Denver Jacobs has a teenage son, twelve hard-won years of sobriety, and a very logical list of reasons to want the new girl gone. What he does not have is a good excuse for why he keeps migrating toward her. Or why her being right about the water makes him want to kiss her and throttle her in equal measure.
Inaya is sunshine with a press badge. Denver is a storm cloud who grows on you like a fungus. Put them in the same small town, hand them the same dangerous story, and something is going to catch fire.
Ink and Water is a slow-burn, small-town, opposites-attract romantic mystery that has teeth. If you love a grumpy single dad managing a custody arrangement, or a sharp-tongued heroine who refuses to be managed, or a nosy town full of people who mostly mean well... then come on in. Inaya and Denver are waiting for you.

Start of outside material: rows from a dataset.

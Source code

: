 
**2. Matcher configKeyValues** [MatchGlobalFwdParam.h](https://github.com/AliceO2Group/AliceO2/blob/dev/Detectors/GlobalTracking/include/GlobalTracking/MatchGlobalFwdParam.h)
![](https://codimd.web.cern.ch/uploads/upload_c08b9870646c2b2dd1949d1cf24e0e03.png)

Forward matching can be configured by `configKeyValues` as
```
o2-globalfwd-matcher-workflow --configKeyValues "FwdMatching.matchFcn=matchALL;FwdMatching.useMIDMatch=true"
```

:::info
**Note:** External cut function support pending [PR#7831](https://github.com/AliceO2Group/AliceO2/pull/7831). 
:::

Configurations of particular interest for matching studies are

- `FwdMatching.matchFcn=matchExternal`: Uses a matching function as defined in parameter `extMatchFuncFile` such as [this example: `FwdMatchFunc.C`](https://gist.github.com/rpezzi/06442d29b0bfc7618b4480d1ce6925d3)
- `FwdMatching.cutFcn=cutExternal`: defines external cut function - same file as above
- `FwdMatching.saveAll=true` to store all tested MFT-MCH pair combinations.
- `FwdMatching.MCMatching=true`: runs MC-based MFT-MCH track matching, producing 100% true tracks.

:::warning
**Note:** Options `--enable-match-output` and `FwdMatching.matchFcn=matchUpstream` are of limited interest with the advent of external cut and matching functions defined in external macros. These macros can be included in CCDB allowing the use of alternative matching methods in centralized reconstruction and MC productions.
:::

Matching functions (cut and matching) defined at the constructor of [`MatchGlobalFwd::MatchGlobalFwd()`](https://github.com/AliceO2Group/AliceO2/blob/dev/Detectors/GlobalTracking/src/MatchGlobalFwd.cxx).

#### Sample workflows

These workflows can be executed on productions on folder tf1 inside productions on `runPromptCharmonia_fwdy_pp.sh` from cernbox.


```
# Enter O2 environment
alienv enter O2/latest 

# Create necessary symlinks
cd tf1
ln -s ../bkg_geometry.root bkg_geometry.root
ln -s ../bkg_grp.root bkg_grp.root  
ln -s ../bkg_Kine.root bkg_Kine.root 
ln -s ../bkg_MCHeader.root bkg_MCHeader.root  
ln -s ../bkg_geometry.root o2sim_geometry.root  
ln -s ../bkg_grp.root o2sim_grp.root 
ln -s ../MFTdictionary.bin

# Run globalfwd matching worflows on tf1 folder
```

Tropes: grumpy/sunshine, single dad, small-town return, slow burn, journalist hero and heroine, forced proximity, found family, opposites attract
Heat: open door, tasteful
Ending: happily ever after
Content notes: recovery and sobriety themes (the hero is twelve years sober); references to municipal corruption. Nothing graphic on the page.
Perfect for readers of Devney Perry, Lucy Score, and Susan Mallery who like their small-town romance with a side of trouble.